How to complete this task:
With both ends included, repeat exactly the lines of the entries below from the one containing "Expansion (12-18 months)" down to the one containing "- **Opportunity:** Focus", and no others.

Available records:
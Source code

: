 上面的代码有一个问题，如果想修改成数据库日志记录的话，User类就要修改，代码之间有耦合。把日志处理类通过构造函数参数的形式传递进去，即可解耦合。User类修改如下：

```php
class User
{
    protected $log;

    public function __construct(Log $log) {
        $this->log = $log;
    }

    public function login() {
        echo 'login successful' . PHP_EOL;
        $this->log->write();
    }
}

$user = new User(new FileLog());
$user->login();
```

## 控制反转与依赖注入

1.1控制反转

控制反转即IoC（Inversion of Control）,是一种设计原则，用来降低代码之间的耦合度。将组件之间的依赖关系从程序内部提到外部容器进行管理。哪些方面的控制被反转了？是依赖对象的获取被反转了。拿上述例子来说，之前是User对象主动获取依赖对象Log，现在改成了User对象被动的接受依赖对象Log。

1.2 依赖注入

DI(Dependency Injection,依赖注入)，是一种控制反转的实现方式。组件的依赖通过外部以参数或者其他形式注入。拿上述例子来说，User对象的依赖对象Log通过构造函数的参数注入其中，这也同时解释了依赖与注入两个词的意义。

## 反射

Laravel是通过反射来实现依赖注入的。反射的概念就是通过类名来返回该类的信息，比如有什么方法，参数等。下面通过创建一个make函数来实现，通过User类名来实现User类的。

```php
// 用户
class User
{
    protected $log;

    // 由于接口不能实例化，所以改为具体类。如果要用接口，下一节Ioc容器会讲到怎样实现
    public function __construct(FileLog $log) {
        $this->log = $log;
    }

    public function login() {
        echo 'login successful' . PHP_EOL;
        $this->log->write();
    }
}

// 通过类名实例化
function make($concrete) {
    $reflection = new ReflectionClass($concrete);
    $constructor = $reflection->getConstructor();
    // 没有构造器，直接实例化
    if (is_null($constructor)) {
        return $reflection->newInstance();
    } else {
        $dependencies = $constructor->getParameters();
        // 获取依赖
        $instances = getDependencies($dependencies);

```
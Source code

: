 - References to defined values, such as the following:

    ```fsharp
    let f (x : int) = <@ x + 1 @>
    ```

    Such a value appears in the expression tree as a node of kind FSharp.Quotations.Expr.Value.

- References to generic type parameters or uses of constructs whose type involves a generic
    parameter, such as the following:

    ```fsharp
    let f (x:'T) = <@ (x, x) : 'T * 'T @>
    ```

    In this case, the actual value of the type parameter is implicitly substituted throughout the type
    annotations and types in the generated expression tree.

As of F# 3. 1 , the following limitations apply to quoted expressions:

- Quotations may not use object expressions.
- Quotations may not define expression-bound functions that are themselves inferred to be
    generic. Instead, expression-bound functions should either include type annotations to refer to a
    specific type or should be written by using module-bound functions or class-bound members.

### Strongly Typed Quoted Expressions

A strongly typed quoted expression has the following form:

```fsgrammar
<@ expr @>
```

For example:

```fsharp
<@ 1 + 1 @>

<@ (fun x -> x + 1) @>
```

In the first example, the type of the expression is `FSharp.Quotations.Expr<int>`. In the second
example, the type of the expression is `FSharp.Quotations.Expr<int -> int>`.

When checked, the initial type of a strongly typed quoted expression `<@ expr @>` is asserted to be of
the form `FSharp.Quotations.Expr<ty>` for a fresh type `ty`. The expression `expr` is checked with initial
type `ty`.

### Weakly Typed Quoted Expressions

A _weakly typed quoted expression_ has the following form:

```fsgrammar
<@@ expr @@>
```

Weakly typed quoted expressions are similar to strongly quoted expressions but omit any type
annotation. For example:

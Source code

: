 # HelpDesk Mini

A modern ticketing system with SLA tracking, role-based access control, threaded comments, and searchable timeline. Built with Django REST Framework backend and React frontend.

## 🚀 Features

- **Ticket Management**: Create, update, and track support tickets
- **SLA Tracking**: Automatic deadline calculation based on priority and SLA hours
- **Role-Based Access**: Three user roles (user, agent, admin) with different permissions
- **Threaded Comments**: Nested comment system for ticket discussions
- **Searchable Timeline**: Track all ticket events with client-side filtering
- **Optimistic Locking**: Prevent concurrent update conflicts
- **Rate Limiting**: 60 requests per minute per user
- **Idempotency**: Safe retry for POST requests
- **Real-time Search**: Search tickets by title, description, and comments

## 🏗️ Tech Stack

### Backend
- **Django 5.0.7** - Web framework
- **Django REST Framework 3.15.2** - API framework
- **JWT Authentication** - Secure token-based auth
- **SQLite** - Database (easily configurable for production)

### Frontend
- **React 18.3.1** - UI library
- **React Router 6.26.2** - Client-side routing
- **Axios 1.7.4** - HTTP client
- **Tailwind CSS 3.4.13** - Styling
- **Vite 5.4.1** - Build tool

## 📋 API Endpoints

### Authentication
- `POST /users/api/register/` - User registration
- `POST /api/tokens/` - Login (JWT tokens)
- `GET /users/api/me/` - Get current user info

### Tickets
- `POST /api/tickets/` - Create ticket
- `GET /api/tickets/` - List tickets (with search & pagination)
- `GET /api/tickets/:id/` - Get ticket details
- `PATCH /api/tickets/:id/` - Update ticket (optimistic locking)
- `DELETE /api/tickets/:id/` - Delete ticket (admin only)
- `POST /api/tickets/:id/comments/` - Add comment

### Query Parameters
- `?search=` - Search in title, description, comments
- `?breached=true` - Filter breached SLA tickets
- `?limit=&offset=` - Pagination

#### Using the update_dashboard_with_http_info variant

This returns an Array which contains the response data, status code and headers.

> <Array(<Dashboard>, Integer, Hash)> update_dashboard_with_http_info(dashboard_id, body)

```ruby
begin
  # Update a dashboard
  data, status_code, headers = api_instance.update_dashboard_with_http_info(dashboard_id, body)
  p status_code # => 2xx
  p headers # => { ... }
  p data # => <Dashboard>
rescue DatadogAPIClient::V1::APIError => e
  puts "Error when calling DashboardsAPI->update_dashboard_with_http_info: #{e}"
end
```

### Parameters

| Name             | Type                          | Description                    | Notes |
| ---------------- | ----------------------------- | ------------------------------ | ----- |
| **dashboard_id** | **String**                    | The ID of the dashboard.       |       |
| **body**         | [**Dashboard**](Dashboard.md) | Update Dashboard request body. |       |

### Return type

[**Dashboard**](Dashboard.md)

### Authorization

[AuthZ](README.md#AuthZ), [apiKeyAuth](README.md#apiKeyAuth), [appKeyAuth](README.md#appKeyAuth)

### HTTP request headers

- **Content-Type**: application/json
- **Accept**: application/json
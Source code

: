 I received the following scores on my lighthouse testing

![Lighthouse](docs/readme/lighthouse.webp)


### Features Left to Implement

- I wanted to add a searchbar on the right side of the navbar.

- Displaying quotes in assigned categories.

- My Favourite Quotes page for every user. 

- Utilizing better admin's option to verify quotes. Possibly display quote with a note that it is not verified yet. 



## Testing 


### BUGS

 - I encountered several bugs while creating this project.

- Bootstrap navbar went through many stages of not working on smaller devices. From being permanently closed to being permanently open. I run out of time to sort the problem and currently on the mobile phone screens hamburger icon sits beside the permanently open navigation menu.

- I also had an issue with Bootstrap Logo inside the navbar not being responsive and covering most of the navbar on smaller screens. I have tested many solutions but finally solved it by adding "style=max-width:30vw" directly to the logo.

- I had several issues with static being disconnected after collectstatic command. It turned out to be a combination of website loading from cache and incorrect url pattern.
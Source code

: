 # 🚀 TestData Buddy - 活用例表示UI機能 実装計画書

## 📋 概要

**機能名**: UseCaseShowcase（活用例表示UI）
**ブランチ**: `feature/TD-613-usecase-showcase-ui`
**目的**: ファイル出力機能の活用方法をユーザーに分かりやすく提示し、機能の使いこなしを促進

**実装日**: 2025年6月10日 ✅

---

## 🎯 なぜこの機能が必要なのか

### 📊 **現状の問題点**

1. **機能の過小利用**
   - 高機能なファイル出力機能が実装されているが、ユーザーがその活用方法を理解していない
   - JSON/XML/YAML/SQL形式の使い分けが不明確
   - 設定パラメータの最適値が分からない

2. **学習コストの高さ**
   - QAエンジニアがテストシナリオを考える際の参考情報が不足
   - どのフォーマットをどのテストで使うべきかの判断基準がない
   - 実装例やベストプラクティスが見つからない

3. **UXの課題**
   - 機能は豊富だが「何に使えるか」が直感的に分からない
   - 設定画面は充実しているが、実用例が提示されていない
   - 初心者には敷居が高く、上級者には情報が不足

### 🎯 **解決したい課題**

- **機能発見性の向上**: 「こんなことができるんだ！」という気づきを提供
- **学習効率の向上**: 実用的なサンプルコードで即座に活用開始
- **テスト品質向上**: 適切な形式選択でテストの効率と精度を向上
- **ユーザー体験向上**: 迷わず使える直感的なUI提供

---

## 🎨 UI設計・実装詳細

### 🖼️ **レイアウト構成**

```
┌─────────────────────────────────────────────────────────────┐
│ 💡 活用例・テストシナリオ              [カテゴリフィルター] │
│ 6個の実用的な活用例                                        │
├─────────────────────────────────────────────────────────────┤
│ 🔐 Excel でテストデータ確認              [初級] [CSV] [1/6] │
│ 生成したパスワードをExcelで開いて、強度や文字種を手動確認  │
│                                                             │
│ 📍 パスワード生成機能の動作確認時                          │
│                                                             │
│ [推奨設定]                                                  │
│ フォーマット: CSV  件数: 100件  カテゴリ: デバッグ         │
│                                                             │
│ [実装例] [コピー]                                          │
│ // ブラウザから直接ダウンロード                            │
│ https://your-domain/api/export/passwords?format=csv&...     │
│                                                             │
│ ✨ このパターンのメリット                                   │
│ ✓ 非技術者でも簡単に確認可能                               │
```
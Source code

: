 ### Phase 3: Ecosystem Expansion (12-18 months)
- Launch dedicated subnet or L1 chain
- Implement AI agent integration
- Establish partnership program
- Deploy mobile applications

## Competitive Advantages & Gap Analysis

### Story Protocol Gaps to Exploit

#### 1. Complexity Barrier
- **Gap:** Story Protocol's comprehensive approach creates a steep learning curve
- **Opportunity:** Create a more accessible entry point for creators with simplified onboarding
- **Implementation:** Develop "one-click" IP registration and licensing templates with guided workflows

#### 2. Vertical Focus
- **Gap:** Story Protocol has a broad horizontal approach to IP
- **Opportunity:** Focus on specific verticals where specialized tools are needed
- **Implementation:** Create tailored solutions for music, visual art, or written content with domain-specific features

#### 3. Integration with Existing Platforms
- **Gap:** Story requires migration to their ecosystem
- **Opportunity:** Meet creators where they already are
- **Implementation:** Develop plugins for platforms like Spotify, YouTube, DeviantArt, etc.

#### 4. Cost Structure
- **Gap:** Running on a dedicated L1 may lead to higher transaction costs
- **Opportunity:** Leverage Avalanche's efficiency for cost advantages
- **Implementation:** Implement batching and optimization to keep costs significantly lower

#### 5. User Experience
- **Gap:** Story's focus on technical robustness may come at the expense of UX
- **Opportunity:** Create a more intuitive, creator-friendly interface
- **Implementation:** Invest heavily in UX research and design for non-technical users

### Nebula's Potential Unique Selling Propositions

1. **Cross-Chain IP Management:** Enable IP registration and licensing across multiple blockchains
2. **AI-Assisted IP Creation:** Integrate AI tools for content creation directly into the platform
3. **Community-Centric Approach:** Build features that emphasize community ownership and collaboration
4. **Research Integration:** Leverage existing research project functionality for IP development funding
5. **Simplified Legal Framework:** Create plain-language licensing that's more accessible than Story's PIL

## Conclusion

Solution:
: ### Phase 3: Ecosystem Expansion (12-18 months)
- Launch dedicated subnet or L1 chain
- Implement AI agent integration
- Establish partnership program
- Deploy mobile applications

## Competitive Advantages & Gap Analysis

### Story Protocol Gaps to Exploit

#### 1. Complexity Barrier
- **Gap:** Story Protocol's comprehensive approach creates a steep learning curve
- **Opportunity:** Create a more accessible entry point for creators with simplified onboarding
- **Implementation:** Develop "one-click" IP registration and licensing templates with guided workflows

#### 2. Vertical Focus
- **Gap:** Story Protocol has a broad horizontal approach to IP
- **Opportunity:** Focus on specific verticals where specialized tools are needed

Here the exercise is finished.